> **ABOUT THIS EXERCISE**: Within the entries below, every line containing "Type" is to be copied.

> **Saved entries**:

((

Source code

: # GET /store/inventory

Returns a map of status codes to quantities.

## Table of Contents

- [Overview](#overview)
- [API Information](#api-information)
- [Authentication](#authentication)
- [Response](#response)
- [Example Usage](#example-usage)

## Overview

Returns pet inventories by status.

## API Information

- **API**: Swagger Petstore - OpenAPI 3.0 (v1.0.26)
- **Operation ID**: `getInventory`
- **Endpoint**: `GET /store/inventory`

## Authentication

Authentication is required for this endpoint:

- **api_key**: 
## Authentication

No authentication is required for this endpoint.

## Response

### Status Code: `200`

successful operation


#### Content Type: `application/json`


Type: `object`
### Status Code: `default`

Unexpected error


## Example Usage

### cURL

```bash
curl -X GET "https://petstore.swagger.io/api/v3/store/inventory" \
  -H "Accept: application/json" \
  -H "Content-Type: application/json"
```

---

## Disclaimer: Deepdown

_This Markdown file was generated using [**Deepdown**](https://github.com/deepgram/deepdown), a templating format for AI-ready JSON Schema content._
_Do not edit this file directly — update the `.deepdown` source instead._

))

> **ANSWER TO THE EXERCISE**:
#### Content Type: `application/json`
Type: `object`
  -H "Content-Type: application/json"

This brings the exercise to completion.